Paulette Nickerson: Alyssa and I were matched in December 2018. I am grateful that Charlene & Kim of BBBS took the time to find the right match for me. They asked a lot of questions about my interests and activities and found the perfect little sister for me. They set us up for success.
[EDIT]ION: Can you tell me about some of the activities you do as a volunteer?

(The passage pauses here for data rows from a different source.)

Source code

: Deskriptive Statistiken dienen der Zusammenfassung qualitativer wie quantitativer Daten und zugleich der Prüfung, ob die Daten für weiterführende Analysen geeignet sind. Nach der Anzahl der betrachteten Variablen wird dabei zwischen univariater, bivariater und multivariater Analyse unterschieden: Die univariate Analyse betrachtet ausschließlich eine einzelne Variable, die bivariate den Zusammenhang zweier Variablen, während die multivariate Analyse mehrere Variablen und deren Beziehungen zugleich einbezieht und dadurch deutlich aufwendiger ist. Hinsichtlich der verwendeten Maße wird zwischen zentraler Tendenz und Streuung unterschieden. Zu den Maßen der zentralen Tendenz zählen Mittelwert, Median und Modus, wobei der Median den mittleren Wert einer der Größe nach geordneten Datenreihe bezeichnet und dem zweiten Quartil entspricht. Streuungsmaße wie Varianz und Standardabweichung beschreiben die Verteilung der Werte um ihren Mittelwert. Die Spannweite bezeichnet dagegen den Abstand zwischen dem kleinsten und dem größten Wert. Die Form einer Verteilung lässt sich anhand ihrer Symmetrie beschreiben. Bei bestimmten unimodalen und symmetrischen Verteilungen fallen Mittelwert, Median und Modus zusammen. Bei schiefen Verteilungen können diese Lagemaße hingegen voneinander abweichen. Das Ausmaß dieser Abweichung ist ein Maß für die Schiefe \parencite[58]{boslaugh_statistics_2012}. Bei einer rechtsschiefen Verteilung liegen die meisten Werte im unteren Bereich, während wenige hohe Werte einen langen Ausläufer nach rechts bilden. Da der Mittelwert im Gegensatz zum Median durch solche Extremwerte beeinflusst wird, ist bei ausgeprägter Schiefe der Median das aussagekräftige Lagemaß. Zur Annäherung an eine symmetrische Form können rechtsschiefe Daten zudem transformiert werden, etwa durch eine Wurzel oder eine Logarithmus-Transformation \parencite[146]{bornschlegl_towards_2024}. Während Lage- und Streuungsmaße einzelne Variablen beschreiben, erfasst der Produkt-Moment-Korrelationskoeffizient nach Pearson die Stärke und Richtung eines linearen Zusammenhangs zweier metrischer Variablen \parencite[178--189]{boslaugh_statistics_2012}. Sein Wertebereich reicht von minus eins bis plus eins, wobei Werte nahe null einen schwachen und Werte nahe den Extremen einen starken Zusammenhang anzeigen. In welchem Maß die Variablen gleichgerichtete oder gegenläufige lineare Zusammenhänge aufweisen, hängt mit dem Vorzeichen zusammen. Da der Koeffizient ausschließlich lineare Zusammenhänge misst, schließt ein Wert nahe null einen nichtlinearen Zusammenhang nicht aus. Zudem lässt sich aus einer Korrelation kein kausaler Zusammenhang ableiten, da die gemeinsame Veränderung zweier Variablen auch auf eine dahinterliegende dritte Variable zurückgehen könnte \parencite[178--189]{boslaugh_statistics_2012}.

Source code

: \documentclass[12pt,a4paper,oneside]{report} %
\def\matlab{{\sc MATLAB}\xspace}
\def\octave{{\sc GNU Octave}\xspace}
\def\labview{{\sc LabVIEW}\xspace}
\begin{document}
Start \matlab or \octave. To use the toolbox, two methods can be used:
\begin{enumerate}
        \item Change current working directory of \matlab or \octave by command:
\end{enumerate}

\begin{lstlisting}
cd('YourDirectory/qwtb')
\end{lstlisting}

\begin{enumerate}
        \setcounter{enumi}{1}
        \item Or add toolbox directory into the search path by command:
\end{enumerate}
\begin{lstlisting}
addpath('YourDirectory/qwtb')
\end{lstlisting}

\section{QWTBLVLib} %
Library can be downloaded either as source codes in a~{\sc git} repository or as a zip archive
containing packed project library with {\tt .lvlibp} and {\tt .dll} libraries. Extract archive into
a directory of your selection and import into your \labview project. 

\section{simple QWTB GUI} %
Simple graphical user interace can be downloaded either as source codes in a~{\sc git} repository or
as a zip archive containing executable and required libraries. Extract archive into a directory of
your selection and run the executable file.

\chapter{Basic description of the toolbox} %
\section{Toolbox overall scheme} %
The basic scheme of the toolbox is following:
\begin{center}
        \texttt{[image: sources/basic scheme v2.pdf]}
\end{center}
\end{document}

Paulette: Our first activity was bowling and a visit to the arcade. We have returned to that activity on our first and second match anniversary. We enjoy an active lifestyle when weather permits. So visits to playgrounds, Timbertop Adventures, skating, walking uptown, visiting the Beach at Dominion Park, Rockwood Park and Saint Rest Beach. We like to attend the BBBS scheduled events as well. We’ve been to their Bowling for Bigs, GoCart Racing, Sailing and BBQ with MYC as well as the seasonal events for Halloween and Christmas. We enjoy inside activities too, such as baking, making crafts and going to the movies. The time I spend with her is always amazing, even when its ordinary and mundane.
[EDIT]ION: What has been the most rewarding part of the experience?
Paulette: The most rewarding part of my experience has been building a friendship with my little sister. We have a lot of fun. She is very funny. I laugh a lot and I look forward to seeing her every week.
[EDIT]ION: If someone was on the fence about volunteering, what would you say to them?
Paulette: I would tell them to try Mentor Links first. It’s a great program for the kids waiting for a match. Adults can volunteer with Mentor Links and see how little time is required to make a big difference. It’s a cliché but I get as much out of this relationship as she does. I would also tell someone on the fence that it’s less expensive or time consuming than I thought it would be. I also appreciated the regular check-ins with the Mentoring Coordinators. Charlene had many wonderful suggestions for activities and coached me whenever I had questions.